Mediascape: Video Compression, One Step Beyond

International standard wants NTSC quality on a CD-ROM

Last month, we began a discussion of video compression technology by examining the Joint Photographic Experts Group (JPEG) standard for still images. For video production systems where it may be necessary to edit individual frames of a movie, JPEG compression on a frame-by-frame basis is currently the best approach. For most other applications, we can achieve much higher compression by going beyond JPEG. The Moving Pictures Experts Group (MPEG) has proposed an international standard that it hopes will eventually pack NTSC-quality video into the bandwidth available from an ordinary CD-ROM.

As we noted last month, there are really only two tricks for compressing data. First, whenever the data has statistically predictable regularities, it is possible to devise a coding scheme that takes optimal advantage of them.

Examples include run-length coding (sending one example of a repeating pattern plus the number of times to repeat it) and Huffman coding (assigning the shortest codes to the patterns that occur most frequently).

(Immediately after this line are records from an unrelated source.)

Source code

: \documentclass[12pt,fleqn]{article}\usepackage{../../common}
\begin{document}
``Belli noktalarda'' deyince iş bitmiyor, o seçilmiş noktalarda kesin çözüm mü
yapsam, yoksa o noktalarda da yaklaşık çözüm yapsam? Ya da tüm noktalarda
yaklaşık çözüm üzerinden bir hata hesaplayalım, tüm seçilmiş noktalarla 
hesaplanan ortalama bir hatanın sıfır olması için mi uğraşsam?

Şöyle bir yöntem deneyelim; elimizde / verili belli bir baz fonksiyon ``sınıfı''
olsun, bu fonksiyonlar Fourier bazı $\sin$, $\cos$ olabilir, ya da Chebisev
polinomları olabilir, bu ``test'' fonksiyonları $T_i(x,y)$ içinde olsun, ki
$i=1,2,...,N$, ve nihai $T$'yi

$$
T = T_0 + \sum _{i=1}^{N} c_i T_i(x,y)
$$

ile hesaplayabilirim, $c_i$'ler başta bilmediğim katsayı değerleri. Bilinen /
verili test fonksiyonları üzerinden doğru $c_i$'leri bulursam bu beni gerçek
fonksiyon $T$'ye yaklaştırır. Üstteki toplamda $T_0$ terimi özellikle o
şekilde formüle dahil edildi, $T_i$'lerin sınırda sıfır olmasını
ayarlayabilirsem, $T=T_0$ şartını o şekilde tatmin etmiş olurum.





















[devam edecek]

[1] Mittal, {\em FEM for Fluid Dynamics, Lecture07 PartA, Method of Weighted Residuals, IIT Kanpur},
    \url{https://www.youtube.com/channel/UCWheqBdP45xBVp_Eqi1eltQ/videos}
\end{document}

Although such codes are perfectly lossless — that is, the reconstructed pattern will be bit-for-bit identical to the original — they can only squeeze the data by a limited amount. For images, compression ratios between 3:1 and 10:1 are about all you can expect.

Selectivity is key. Second, in many applications a reasonable facsimile will work as well as an identical reproduction. By selectively throwing away data during the compression process, an algorithm can achieve much higher compression ratios; reasonable values range from 20:1 to 80:1. The key word here is selectively.

The trick is to take advantage of the peculiarities of the human eye and brain and to throw away only the data that won’t be missed. The JPEG standard for still images uses some fancy mathematical techniques to tell the difference between essential and nonessential data. It also allows a tradeoff: the amount of loss in image fidelity against the degree of data compression.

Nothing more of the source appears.